> TO DO
Report every line from the material that contains the word "dados".

> STUDY MATERIAL
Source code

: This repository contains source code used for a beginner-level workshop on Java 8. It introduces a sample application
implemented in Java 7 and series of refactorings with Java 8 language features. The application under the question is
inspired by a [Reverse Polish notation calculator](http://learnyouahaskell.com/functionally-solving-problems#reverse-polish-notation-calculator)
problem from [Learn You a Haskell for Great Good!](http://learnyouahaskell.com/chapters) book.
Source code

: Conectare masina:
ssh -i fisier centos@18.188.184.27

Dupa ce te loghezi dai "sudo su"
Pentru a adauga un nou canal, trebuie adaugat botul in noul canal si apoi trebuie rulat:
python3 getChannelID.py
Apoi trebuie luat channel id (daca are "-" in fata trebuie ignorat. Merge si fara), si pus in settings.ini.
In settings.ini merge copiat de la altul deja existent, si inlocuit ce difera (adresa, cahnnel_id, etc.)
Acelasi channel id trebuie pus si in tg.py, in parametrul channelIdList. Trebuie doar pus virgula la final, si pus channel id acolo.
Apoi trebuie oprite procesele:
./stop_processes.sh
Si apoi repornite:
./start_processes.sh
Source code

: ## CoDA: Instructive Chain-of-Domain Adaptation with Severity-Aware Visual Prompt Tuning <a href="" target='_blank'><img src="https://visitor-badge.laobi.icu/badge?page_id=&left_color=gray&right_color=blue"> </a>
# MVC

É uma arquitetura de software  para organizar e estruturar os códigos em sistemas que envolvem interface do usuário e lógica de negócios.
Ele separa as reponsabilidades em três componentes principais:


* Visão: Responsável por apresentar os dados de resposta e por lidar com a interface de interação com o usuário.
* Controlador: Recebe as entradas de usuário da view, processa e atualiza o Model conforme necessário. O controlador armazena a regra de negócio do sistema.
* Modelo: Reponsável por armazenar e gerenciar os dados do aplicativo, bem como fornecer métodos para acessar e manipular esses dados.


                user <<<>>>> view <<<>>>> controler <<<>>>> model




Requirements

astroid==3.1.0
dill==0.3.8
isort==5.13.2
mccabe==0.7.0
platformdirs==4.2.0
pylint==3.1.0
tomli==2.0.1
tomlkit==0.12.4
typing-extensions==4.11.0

> ANSWER SPACE
* Visão: Responsável por apresentar os dados de resposta e por lidar com a interface de interação com o usuário.
* Modelo: Reponsável por armazenar e gerenciar os dados do aplicativo, bem como fornecer métodos para acessar e manipular esses dados.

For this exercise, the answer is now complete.